Prevalence of coronary artery disease and coronary risk factors in an urban population of Tirupati.Indian Heart J. 2007 Mar-Apr; 59(2):157-64.IH
AIMS AND OBJECTIVES
To determine the prevalence of coronary heart disease and its risk factors in the urban population of Tirupati.

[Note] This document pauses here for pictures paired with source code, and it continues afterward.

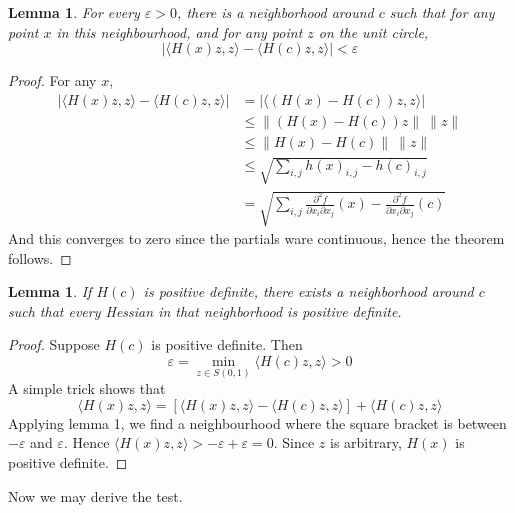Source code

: \documentclass[12pt]{amsbook}
\theoremstyle{plain}
\newtheorem{lemma}[theorem]{Lemma}
\theoremstyle{definition}
\begin{document}
\begin{lemma}
    For every $\varepsilon > 0$, there is a neighborhood around $c$ such that for any point $x$ in this neighbourhood, and for any point $z$ on the unit circle,
    \[ | \langle H(x)z,z \rangle - \langle H(c)z, z \rangle| < \varepsilon \]
\end{lemma}
%
\begin{proof}
    For any $x$,
    \begin{align*}
        |\langle H(x)z, z \rangle - \langle H(c)z, z \rangle | &= | \langle (H(x) - H(c))z, z \rangle |\\
        &\leq  \| (H(x) - H(c)) z \|\ \| z \|\\
        &\leq \|H(x) - H(c)\|\ \|z\|\\
        &\leq \sqrt{ \sum_{i,j} h(x)_{i,j} - h(c)_{i,j}}\\
        &= \sqrt{ \sum_{i,j} \frac{\partial^2 f}{\partial x_i \partial x_j} (x) - \frac{\partial^2 f}{\partial x_i \partial x_j} (c) }
    \end{align*}
    And this converges to zero since the partials ware continuous, hence the theorem follows.
\end{proof}

\begin{lemma}
    If $H(c)$ is positive definite, there exists a neighborhood around $c$ such that every Hessian in that neighborhood is positive definite.
\end{lemma}
%
\begin{proof}
    Suppose $H(c)$ is positive definite. Then 
    \[ \varepsilon = \min_{z \in S(0,1)} \langle H(c)z, z \rangle > 0 \]
    A simple trick shows that
    \[ \langle H(x)z, z \rangle = [\langle H(x)z, z \rangle - \langle H(c)z, z \rangle] + \langle H(c)z, z \rangle \]
    Applying lemma 1, we find a neighbourhood where the square bracket is between $-\varepsilon$ and $\varepsilon$. Hence $\langle H(x)z, z \rangle > -\varepsilon + \varepsilon = 0$. Since $z$ is arbitrary, $H(x)$ is positive definite.
\end{proof}

Now we may derive the test.
\end{document}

The urban population of Tirupati is spread into 20 wards. Thirteen wards were selected randomly and systematic random sampling was done to identify the sampling unit household. A total of 1519 subjects (539 males and 980 females) 20 years of age formed the sample of the study. Demographic (age, sex, occupation, education and income), behavioral (smoking), anthropometric (height, weight, waist and hip circumferences) and physiological (blood pressure) parameters were noted and recorded and biochemical parameters (serum glucose, total cholesterol, triglycerides, HDL cholesterol levels) were assayed. Coronary artery disease was diagnosed based on history and ECG changes suggestive of ST-segment depression (Minnesota 4-1 to 4-2) or Q wave changes (Minnesota codes 1-1-1 to 1-1-7) or T wave changes (Minnesota codes 5-1 to 5-3).

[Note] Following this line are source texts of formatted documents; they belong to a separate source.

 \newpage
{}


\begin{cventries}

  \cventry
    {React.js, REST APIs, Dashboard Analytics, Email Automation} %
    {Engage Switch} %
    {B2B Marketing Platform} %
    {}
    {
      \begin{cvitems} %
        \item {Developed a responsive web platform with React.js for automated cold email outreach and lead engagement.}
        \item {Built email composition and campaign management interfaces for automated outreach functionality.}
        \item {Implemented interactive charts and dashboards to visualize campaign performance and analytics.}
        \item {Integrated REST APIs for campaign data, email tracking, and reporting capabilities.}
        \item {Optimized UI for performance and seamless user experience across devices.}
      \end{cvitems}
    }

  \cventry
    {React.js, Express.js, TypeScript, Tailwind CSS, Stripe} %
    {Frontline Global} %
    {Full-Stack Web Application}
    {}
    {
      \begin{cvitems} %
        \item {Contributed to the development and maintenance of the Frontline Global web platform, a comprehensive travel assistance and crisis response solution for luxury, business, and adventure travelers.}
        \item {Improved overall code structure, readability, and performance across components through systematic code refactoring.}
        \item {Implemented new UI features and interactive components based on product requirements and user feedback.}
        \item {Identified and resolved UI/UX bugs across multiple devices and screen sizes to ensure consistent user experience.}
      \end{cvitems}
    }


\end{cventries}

The overall prevalence in the study population was 12.63 (192 cases). In males it was 6.86 (37 cases) and in females 15.81 (155 cases). The major risk factors in this population were central obesity 1003 (66%) [male 320 (59.4%) and females 683 (41.12%)], low HDL cholesterol 709 (46.67%) [male 284 (52.69%) and females 425 (43.36%)], obesity 588 (38.07%) [males 187 (34.32%) and females 403 (41.12%)], high triglyceride levels (>or= 150 mg/dl) 444 (29.22%)[(males 173 (32.09%) and females 272 (27.75%)], high cholesterol levels (>or= 200mg/dl) [(males 127 (23.56%) and females 278 (28.36%)] and hypertension 396 (26.06) [(males 149 (27.64%) and females 247 (25.20%)]. Around a fraction of subjects had metabolic syndrome 371 (24.42%) [(males 90 (16.69%) and females 281 (28.64%)]. In multivariate regression analysis, age (OR 1.05 95% CI 1.01-1.09 p<0.01) and high serum LDL cholesterol level (OR 4.62 95% CI 2.29-9.32 p<0.001) in males and serum triglycerides (OR 1.003 95% CI 1.000-1.005) in females were associated with CAD.
Association of age, high LDL cholesterol in males and triglycerides in females with CAD shows the importance of these risk factors in this population. This was only a cross-sectional study done at one point of time. Clinical importance of these risk factors needs to be tested in the longitudinal study.